As far as I can see, the default is "unknown". You can set "CONNECTION_METERED=yes" in the /etc/sysconfig/network-scripts/ifcfg-[whatever] file to change it on a per-device basis.
The man page for NetworkManager.conf doesn't document this as one of the properties which can have its default overridden (and says that anything not documented can't be overridden). I took that at its word; possibly worth testing anyway. :)
Hi,
In NetworkManager this works as follows:
(1) There is the per-connection property "connection.metered" [1]. It can be "yes", "no", "unknown". "unknown" is the default and prompts NM to do some basic heuristics.
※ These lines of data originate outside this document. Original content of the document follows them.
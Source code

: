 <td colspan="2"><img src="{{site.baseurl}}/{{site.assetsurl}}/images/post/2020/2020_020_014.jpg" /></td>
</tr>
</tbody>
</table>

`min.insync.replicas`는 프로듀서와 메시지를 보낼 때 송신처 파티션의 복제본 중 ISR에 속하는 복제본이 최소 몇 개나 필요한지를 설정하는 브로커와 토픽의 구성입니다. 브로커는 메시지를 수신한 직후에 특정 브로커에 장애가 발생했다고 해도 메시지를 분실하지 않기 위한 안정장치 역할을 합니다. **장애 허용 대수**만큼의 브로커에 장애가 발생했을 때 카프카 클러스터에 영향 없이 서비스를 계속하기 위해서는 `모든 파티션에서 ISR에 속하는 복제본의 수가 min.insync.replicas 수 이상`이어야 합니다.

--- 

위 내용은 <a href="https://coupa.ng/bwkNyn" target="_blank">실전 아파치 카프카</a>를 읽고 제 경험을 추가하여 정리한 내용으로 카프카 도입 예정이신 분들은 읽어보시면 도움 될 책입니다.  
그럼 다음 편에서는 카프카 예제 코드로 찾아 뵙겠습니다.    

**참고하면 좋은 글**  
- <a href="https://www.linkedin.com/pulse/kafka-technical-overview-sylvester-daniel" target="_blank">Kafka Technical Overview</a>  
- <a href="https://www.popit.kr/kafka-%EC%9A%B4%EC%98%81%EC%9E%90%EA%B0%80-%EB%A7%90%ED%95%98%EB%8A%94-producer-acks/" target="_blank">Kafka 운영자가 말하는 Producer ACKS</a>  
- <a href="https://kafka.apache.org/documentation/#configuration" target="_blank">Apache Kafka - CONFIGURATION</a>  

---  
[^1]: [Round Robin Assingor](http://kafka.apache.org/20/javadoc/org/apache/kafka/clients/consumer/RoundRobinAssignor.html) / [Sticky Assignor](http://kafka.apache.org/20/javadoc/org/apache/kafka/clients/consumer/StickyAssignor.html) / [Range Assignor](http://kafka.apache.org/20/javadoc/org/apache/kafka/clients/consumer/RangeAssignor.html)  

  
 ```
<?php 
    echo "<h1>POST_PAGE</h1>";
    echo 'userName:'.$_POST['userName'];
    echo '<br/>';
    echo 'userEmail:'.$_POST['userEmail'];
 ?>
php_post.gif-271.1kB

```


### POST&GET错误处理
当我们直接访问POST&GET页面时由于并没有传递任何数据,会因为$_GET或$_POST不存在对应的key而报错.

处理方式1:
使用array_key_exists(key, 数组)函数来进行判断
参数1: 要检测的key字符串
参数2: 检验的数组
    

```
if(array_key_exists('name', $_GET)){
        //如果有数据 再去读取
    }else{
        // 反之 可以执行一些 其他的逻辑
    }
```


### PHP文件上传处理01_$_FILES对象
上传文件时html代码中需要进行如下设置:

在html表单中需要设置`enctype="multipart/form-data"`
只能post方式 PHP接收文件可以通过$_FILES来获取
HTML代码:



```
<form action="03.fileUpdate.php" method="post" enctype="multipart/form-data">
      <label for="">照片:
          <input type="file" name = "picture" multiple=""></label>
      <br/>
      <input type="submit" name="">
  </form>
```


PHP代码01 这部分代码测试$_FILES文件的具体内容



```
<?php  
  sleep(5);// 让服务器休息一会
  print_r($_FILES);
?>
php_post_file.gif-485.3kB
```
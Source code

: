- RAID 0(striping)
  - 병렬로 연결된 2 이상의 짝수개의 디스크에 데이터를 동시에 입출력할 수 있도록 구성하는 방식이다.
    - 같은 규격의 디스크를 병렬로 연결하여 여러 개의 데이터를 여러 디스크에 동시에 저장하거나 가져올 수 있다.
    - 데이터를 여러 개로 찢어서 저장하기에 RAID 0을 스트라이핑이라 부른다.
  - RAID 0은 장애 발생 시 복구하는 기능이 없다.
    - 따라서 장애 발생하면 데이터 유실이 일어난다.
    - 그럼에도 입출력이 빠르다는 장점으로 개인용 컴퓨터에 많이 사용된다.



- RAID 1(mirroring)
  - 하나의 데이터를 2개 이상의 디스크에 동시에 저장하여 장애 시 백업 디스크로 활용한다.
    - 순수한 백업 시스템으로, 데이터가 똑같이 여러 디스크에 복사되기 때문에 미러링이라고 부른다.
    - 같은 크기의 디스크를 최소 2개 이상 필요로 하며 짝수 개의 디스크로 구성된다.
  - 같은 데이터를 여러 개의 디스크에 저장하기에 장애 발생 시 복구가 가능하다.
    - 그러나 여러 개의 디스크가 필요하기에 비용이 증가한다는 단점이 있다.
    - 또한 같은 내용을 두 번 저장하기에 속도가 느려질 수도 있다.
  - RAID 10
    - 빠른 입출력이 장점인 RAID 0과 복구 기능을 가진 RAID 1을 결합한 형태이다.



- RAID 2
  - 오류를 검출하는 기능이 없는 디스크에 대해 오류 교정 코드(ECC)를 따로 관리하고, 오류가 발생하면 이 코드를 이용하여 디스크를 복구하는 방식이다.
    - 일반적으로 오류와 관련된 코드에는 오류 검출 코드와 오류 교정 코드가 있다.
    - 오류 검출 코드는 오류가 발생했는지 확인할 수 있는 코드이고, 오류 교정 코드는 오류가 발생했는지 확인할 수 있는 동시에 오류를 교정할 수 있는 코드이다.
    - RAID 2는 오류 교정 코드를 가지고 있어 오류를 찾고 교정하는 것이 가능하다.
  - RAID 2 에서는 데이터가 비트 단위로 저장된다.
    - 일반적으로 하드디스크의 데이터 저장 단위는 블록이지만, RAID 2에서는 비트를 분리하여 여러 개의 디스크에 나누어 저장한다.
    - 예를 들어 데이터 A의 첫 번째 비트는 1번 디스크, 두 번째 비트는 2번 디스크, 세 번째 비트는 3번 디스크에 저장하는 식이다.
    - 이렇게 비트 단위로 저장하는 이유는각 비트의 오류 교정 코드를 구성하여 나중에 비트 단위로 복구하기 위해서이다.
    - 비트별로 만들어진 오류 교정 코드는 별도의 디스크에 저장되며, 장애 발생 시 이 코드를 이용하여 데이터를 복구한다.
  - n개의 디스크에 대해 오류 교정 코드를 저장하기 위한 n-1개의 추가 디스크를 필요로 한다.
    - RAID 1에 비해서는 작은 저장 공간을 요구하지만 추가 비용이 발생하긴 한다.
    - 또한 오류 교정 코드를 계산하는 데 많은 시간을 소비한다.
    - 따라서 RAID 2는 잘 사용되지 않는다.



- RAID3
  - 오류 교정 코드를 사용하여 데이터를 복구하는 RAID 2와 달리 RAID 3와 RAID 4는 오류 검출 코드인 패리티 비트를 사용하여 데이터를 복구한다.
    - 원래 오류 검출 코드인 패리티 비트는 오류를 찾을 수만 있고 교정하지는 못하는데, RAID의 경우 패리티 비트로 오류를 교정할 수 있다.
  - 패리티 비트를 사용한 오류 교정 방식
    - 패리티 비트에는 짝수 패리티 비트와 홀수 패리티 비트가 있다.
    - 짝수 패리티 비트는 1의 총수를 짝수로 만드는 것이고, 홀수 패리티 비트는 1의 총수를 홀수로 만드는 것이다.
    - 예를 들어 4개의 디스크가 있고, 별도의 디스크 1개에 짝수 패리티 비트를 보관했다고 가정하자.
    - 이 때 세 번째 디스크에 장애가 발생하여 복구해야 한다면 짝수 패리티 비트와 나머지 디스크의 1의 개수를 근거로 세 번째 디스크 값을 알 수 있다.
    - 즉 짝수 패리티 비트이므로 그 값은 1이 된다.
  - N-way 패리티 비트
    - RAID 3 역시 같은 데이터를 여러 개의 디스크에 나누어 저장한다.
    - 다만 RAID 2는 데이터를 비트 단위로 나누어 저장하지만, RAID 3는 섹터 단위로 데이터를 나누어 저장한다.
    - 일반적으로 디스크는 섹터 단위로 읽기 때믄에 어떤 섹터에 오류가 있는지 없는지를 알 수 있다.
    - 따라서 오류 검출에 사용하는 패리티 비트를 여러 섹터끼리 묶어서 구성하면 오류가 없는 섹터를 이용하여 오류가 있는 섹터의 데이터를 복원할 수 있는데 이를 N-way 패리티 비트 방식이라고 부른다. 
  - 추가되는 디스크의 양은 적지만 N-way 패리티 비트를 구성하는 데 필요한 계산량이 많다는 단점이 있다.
$ nmcli -f connection.metered connection show $NAME $ nmcli connection update $NAME connection.metered yes
(2) Then there is the Device's metered property in the D-Bus API [2]. If you activate a connection that has "connection.metered" explicitly set to "yes" or "no", that's it. Otherwise, NM will set the device property to "guess-yes" or "guess- no". For example, - WWAN connections are "guess-yes" - if there is a DHCP option ANDROID_METERED, it is "guess-yes". See [4].
$ nmcli -f GENERAL.METERED device show $DEVICE
(3) Finally, there is the Manager's metered property [3]. This combines the metered property of multiple devices into one. PackageKit would only care about this
$ busctl get-property org.freedesktop.NetworkManager /org/freedesktop/NetworkManager org.freedesktop.NetworkManager Metered
best, Thomas
[1] https://developer.gnome.org/NetworkManager/stable/nm-settings.html#nm-settin... [2] https://developer.gnome.org/NetworkManager/stable/gdbus-org.freedesktop.Netw... [3] https://developer.gnome.org/NetworkManager/stable/gdbus-org.freedesktop.Netw... [4] https://cgit.freedesktop.org/NetworkManager/NetworkManager/tree/src/devices/...
----- Original Message -----
On Mon, 2016-10-31 at 08:18 -0400, Bastien Nocera wrote:
How does a connection become "unmetered"? It can't just be on interface type, as I have metered connections on all interface types, so presumably you use some form of web service to distinguish "metered" from "unmetered" based on a list of known IP blocks?
Or do you simply assume that all connections are metered until the user says otherwise?
They're metered unless you either tag them as unmetered, or hints are provided to NetworkManager by what you're connected to. For example, Android tethering is automatically tagged as metered as Android provides a hint in its DHCP configuration.
Does NetworkManager 'hint' that wired connections are unmetered?
It doesn't say "definitely metered" or "definitely unmetered". We usually take that to mean it's unmetered.
Otherwise your description doesn't seem to square with the fact that most everyone sees background update downloads OOTB.
Even still, in fact, kparal mentioned them happening on hotel wifi, so why would that be the case if the default is 'metered'?
Looks like I switched metered and unmetered around in my description ;)
They're unmetered unless you either tag them as metered, or something (like a DHCP server) tells NM they're metered.
Sorry about that.
On Mon, 2016-10-31 at 12:25 -0400, Bastien Nocera wrote:
Otherwise your description doesn't seem to square with the fact that
most everyone sees background update downloads OOTB.
Even still, in fact, kparal mentioned them happening on hotel wifi, so why would that be the case if the default is 'metered'?
Looks like I switched metered and unmetered around in my description ;)
They're unmetered unless you either tag them as metered, or something (like a DHCP server) tells NM they're metered.
Sorry about that.
Ah, indeed, that lines up better with the observed data =) Still, it's interesting that the DHCP metered indication thing doesn't seem to be working, per my recall and kparal's nmcli output?